If a line of the records holds the word "Download", copy it out.

Data to examine:
# # # # #

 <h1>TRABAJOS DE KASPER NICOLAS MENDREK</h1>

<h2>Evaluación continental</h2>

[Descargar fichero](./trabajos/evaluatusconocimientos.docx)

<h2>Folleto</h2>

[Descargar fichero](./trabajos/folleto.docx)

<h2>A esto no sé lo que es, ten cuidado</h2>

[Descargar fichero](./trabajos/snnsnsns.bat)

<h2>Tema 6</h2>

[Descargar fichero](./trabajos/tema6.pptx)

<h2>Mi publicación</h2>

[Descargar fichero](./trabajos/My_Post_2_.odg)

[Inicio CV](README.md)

# # # # #

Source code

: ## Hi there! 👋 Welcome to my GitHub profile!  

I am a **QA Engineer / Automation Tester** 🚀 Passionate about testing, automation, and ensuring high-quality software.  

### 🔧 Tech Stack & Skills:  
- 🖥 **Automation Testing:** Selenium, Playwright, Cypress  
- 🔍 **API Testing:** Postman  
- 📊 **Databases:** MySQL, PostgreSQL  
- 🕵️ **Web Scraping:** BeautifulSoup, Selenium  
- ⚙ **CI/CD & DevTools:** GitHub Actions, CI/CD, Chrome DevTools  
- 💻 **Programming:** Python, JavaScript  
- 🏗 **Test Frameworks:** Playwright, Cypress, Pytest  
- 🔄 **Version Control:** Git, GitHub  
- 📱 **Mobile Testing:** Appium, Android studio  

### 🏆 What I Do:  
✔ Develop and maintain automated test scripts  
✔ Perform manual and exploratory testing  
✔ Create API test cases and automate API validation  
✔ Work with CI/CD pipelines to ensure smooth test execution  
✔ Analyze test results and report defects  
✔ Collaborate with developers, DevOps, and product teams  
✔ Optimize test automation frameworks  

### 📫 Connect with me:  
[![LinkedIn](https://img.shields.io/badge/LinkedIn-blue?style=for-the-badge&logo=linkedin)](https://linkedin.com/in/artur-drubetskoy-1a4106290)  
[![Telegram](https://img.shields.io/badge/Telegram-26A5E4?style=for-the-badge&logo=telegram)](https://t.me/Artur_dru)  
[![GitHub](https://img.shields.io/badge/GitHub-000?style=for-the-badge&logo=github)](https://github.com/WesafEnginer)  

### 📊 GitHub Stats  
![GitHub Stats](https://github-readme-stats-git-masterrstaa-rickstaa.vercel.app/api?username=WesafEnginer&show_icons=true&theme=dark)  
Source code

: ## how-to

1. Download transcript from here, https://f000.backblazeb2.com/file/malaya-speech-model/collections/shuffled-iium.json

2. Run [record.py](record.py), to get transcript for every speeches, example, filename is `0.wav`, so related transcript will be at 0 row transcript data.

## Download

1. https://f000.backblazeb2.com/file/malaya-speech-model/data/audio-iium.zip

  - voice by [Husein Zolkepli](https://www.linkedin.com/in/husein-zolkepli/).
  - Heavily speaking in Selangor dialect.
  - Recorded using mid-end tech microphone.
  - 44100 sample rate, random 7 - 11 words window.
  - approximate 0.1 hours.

# # # # #

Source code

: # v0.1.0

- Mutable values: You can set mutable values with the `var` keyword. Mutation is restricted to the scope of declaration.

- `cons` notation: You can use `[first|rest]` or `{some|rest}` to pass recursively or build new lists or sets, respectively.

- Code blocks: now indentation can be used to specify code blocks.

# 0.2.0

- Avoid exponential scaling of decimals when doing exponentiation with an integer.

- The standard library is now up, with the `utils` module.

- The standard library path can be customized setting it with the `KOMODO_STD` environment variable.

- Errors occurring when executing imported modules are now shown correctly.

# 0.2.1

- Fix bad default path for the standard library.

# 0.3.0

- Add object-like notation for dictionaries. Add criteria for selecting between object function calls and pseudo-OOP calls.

# # # # #

Answer box:
1. Download transcript from here, https://f000.backblazeb2.com/file/malaya-speech-model/collections/shuffled-iium.json
## Download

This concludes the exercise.